▶ [Try it]
Write out exactly the lines from the first line of the records below through the line that contains "automàtiques. Aquests s'han", and stop there.
*** Extracted data ***
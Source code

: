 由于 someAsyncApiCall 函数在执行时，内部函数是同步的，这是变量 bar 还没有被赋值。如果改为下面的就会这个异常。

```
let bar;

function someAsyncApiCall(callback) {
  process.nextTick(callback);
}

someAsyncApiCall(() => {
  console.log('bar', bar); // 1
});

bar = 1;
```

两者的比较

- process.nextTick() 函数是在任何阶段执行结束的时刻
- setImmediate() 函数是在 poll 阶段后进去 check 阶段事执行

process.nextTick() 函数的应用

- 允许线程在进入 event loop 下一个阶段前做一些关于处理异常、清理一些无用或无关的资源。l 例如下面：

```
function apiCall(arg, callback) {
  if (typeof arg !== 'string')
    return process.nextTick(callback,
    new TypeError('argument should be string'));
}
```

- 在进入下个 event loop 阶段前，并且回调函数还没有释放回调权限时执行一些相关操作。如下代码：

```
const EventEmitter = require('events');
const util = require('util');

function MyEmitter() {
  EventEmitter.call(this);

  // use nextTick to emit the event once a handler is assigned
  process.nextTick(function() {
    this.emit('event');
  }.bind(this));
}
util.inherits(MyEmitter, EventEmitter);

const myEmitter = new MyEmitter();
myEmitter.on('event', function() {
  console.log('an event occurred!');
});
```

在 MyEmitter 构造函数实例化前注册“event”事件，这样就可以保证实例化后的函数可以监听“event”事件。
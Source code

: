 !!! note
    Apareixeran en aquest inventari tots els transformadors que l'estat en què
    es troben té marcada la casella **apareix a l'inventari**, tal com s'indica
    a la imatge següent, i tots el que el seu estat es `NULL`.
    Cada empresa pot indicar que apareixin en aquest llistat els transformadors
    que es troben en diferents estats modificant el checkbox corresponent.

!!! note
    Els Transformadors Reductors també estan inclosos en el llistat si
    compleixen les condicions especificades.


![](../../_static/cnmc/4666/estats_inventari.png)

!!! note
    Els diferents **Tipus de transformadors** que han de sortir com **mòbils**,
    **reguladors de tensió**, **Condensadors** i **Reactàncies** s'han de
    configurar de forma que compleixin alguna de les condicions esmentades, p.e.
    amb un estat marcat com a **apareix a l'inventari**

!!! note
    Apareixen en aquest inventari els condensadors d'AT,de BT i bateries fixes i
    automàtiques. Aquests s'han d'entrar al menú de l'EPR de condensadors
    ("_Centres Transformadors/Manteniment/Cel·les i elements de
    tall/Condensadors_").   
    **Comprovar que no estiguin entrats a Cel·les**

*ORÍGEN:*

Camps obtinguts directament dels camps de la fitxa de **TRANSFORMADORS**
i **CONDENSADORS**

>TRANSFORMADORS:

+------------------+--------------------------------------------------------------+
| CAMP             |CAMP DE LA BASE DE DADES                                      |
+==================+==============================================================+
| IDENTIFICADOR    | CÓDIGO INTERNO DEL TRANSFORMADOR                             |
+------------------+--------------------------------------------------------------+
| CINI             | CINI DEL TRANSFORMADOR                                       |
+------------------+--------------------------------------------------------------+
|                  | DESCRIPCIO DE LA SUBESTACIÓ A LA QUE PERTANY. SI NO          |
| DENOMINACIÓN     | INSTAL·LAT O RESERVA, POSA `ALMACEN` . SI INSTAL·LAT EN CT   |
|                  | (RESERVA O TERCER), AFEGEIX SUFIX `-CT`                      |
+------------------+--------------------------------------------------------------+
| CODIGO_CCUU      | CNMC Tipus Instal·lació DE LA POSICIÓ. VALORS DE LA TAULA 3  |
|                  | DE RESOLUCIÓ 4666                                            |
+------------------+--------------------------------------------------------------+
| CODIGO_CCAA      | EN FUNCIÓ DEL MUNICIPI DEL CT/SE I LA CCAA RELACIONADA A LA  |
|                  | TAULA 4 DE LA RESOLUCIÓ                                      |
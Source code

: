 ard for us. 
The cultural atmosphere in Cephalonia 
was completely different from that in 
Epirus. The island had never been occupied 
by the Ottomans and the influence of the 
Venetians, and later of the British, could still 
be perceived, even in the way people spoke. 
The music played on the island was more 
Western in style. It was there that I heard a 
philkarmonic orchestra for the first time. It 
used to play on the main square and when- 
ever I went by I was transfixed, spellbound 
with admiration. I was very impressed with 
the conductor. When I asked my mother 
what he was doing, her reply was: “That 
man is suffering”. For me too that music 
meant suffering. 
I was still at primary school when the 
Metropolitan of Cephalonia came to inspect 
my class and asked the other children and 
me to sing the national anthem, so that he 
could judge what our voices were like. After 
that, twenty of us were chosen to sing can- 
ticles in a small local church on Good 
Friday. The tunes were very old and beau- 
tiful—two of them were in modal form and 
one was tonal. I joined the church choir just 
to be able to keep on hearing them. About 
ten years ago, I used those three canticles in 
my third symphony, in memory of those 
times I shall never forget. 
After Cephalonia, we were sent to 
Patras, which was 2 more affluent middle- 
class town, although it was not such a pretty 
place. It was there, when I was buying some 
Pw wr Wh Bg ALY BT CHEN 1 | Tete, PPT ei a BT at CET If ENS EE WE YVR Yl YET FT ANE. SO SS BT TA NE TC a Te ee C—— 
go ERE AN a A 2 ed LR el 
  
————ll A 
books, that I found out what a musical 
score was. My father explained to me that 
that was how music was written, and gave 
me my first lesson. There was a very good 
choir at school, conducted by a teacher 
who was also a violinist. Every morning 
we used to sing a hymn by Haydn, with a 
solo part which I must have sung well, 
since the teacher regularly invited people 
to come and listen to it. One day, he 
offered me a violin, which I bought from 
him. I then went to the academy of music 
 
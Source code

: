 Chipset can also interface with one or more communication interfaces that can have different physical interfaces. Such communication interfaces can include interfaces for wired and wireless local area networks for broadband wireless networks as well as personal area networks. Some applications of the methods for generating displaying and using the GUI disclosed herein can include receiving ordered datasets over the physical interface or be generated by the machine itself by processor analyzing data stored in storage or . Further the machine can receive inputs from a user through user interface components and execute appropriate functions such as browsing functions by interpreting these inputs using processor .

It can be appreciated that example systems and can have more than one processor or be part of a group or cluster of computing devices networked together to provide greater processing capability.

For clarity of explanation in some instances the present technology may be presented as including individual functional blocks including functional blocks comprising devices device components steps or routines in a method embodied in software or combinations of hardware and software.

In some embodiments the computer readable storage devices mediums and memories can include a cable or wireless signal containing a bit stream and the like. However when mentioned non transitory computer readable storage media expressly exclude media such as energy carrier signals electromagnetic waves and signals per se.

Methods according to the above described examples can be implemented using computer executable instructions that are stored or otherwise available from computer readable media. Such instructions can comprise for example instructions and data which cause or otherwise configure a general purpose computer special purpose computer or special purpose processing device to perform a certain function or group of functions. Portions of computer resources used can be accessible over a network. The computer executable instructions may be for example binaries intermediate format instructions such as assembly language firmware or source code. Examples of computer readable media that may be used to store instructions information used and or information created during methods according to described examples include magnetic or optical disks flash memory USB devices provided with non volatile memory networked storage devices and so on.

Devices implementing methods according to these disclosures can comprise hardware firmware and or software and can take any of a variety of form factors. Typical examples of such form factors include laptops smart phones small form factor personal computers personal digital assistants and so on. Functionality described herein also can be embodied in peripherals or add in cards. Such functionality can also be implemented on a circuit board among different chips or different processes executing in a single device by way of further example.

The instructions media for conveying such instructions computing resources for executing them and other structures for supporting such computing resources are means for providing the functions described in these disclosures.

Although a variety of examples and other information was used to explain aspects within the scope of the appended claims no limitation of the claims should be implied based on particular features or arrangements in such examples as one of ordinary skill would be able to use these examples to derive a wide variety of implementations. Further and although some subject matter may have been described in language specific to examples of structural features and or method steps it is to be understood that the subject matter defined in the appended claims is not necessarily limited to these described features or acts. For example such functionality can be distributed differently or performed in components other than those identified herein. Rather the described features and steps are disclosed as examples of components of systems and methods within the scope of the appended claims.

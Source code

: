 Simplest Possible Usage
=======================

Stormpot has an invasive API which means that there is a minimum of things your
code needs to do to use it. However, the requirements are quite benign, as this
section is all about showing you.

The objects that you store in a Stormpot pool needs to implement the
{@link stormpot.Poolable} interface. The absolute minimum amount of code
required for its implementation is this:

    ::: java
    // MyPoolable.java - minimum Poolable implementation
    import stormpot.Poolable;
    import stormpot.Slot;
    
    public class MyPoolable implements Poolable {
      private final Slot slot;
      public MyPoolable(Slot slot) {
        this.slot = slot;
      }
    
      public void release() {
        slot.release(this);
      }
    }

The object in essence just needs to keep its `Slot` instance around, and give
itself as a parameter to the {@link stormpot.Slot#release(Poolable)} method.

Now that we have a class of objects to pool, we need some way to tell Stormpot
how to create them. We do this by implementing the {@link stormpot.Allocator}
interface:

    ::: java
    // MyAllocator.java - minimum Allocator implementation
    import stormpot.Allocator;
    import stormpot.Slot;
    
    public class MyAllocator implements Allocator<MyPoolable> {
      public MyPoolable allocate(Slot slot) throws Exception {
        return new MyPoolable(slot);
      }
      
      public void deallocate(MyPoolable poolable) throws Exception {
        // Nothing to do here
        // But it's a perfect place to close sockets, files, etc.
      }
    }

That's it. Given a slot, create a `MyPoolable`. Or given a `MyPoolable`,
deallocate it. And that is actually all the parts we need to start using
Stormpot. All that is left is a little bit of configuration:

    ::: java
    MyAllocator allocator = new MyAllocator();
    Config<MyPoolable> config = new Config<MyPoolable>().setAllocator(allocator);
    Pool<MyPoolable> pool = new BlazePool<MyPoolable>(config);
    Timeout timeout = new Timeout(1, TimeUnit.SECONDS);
*** End of Extracted data ***
▶ [Answer to this task]
Source code

: 由于 someAsyncApiCall 函数在执行时，内部函数是同步的，这是变量 bar 还没有被赋值。如果改为下面的就会这个异常。

```
let bar;

function someAsyncApiCall(callback) {
  process.nextTick(callback);
}

someAsyncApiCall(() => {
  console.log('bar', bar); // 1
});

bar = 1;
```

两者的比较

- process.nextTick() 函数是在任何阶段执行结束的时刻
- setImmediate() 函数是在 poll 阶段后进去 check 阶段事执行

process.nextTick() 函数的应用

- 允许线程在进入 event loop 下一个阶段前做一些关于处理异常、清理一些无用或无关的资源。l 例如下面：

```
function apiCall(arg, callback) {
  if (typeof arg !== 'string')
    return process.nextTick(callback,
    new TypeError('argument should be string'));
}
```

- 在进入下个 event loop 阶段前，并且回调函数还没有释放回调权限时执行一些相关操作。如下代码：

```
const EventEmitter = require('events');
const util = require('util');

function MyEmitter() {
  EventEmitter.call(this);

  // use nextTick to emit the event once a handler is assigned
  process.nextTick(function() {
    this.emit('event');
  }.bind(this));
}
util.inherits(MyEmitter, EventEmitter);

const myEmitter = new MyEmitter();
myEmitter.on('event', function() {
  console.log('an event occurred!');
});
```

在 MyEmitter 构造函数实例化前注册“event”事件，这样就可以保证实例化后的函数可以监听“event”事件。
Source code

: !!! note
    Apareixeran en aquest inventari tots els transformadors que l'estat en què
    es troben té marcada la casella **apareix a l'inventari**, tal com s'indica
    a la imatge següent, i tots el que el seu estat es `NULL`.
    Cada empresa pot indicar que apareixin en aquest llistat els transformadors
    que es troben en diferents estats modificant el checkbox corresponent.

!!! note
    Els Transformadors Reductors també estan inclosos en el llistat si
    compleixen les condicions especificades.


![](../../_static/cnmc/4666/estats_inventari.png)

!!! note
    Els diferents **Tipus de transformadors** que han de sortir com **mòbils**,
    **reguladors de tensió**, **Condensadors** i **Reactàncies** s'han de
    configurar de forma que compleixin alguna de les condicions esmentades, p.e.
    amb un estat marcat com a **apareix a l'inventari**

!!! note
    Apareixen en aquest inventari els condensadors d'AT,de BT i bateries fixes i
    automàtiques. Aquests s'han d'entrar al menú de l'EPR de condensadors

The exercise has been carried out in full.